Of the first one: http://ada-hoffmann.livejournal.com/48215.html
Of the second: http://ada-hoffmann.livejournal.com/72353.html
So the 'new' edition is really, really new: 2012, according to the comments. And as of 2013, was only available in e-book format.
I do agree that it sounds like the new version is better, though it also sounds like a major shift in Darryl's character. Given that he was a major character in the first part of the last book (which came out in 2010, so preceeds this), that might cause some problems. Unless, of course, the changes in how Darryl's autism is depicted mean that 'after thinking about it for a minute, Darryl decides to stay autistic' does not render him virtually uncommunicative for the rest of the series. Which I'm guessing is the case, because Diane Duane, she ain't stupid.
Also, I see that the New Millennium Editions exist for all the books, and have - gasp! - a consistent timeline. Yeeeeeeah, that's gonna break next book, betcha.
hS
Diane Duane actually left a comment on the first post saying she's working on the new edition. The internet, srsly. Such a weird place.
hS
I fear the third probably never resonated with me for the same reason I didn't get into Discworld the first time I read it. Eight-year-olds don't always enjoy the sort of things adult readers do. (Not that I'm an adult now, but...)
I liked it. The effort put into it all certainly shows, and it works.
You absolutely won't regret it.
Where the Wild Things Are! The late Maurice Sendak had such a way with books that I like a lot of his work! Little Bear (well okay, he illustrated Little Bear, but he worked on the TV show, so it technically counts), Seven Little Monsters, In the Night Kitchen and so many more! And his aforementioned TV shows were pretty good, albeit mostly for a audience.

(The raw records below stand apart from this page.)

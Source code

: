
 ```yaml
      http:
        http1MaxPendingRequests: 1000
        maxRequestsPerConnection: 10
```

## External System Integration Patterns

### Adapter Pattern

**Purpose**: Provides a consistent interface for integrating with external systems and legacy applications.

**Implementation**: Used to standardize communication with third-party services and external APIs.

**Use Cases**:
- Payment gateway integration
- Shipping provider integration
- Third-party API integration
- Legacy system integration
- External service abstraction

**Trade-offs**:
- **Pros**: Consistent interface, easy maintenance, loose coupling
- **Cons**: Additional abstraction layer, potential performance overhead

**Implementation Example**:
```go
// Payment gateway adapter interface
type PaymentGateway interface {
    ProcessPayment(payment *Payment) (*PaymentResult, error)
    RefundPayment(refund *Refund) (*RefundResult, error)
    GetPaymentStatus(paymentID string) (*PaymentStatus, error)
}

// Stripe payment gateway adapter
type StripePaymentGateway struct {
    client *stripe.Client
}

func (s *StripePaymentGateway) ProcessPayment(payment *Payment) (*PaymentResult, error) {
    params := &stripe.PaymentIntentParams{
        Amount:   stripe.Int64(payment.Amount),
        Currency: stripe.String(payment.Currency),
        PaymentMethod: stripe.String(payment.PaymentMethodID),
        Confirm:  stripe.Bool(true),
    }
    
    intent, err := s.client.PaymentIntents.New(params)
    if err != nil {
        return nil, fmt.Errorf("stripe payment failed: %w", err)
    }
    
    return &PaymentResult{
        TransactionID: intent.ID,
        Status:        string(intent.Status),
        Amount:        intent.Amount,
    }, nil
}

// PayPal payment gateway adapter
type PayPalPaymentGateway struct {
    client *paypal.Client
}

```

Well, relatively speaking. I don't have any major ones from my childhood in the pre-teen sense, but in terms of memorable literature from my past, there's quite a lot of popular book series, and then there's this one from completely out of left field.
Ladies and gents, I give you... Raptor Red.

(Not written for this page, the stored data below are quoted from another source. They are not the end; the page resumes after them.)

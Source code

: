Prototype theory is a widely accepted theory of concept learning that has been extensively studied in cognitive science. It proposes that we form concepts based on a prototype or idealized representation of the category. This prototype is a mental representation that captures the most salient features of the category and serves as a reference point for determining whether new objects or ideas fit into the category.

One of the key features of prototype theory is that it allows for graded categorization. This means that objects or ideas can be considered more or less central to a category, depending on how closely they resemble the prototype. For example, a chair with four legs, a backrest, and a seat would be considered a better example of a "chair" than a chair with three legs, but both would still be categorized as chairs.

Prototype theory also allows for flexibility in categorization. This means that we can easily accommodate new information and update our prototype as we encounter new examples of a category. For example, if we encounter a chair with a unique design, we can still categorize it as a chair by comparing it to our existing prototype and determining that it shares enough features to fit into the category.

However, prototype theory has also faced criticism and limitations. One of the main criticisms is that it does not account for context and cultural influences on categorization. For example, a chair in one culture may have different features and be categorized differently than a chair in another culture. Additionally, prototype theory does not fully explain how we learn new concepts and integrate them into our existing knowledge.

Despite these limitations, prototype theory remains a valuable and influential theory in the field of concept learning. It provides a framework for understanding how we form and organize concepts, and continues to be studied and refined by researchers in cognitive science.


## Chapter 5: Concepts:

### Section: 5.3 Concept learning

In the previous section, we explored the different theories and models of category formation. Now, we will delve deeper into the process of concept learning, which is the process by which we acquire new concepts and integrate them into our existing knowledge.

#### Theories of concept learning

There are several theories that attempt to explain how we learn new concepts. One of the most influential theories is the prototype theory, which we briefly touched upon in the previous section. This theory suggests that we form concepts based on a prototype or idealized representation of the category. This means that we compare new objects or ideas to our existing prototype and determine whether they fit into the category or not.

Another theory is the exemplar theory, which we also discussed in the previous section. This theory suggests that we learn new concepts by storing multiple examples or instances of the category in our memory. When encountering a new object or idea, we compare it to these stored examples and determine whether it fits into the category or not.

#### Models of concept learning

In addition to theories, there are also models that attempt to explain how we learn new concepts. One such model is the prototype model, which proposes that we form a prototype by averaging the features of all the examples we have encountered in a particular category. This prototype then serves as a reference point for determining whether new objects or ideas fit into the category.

Basically, it's a 1995 American novel by paleontologist Robert T. Bakker, a third-person account of dinosaurs during the Cretaceous Period, told from the point of view of Raptor Red, a female Utahraptor. Though a bit dated for its time, it's one of the most accurate works of dinosaur media for its day, and it is amazing.
The first time I saw this book, when I was in my mid-teens, it was sold at a local Goodwill for around $3.00, I forget the price. But I still have it to this day, and I've read it cover-to-cover way too many times to count. It's THAT good. Incidentally, most of Velociripper's mannerisms have been influenced extensively by it, which says a lot about how memorable Raptor Red's characterization is. Believable, relatable, and completely plausible in terms of animal behavior.

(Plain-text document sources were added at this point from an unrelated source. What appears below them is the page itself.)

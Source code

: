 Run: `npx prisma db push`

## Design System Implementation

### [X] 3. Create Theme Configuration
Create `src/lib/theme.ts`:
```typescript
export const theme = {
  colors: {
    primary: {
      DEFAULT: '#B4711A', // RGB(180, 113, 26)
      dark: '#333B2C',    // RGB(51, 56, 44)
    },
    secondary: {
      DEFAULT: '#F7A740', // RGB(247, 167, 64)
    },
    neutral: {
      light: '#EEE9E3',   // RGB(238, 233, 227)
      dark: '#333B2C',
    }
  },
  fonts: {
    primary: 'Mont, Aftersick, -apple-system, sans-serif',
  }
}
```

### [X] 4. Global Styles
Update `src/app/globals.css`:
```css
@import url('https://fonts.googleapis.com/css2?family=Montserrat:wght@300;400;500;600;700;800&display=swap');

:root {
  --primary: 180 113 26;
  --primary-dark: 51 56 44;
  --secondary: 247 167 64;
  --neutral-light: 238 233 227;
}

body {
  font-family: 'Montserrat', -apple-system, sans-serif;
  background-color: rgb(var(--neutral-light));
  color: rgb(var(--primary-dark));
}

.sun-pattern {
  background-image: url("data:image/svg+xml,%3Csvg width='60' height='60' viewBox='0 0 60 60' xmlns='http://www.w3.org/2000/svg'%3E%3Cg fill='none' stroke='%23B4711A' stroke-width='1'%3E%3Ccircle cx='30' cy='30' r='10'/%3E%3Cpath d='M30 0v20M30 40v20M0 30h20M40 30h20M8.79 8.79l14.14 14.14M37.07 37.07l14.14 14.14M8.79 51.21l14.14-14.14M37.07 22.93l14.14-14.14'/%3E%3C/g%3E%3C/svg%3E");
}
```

Harry Potter, hands-down. My earliest memory is scaling a bookshelf to grab the first one and bringing it to mom so she could read it to me. I was reading them to myself by the time I was in Kindergarten; they made up a huge part of my childhood and still have a huge impact on my life.
And I remember reading The Whipping Boy back in second grade! Must've read it at least six or seven times. *nods* Good times.
And it doesn't matter where I'm typing from. Computer or mobile device, it doesn't present that option. Is that normal for anyone else here?
[i]Text you want italicized[/i], only substitute the square brackets for triangular ones.
When I was 7, Harry Potter was published it Poland. It was the first book my aunt bought me, and the first one I've read all by myself.
Also another one is Akademia Pana Kleksa ("Mr. Inkblot's Academy"), a children's book we've read in the elementary school, about a wacky wizard - Professor Ambrosius Inkblot - and his school, where children learn to have fun.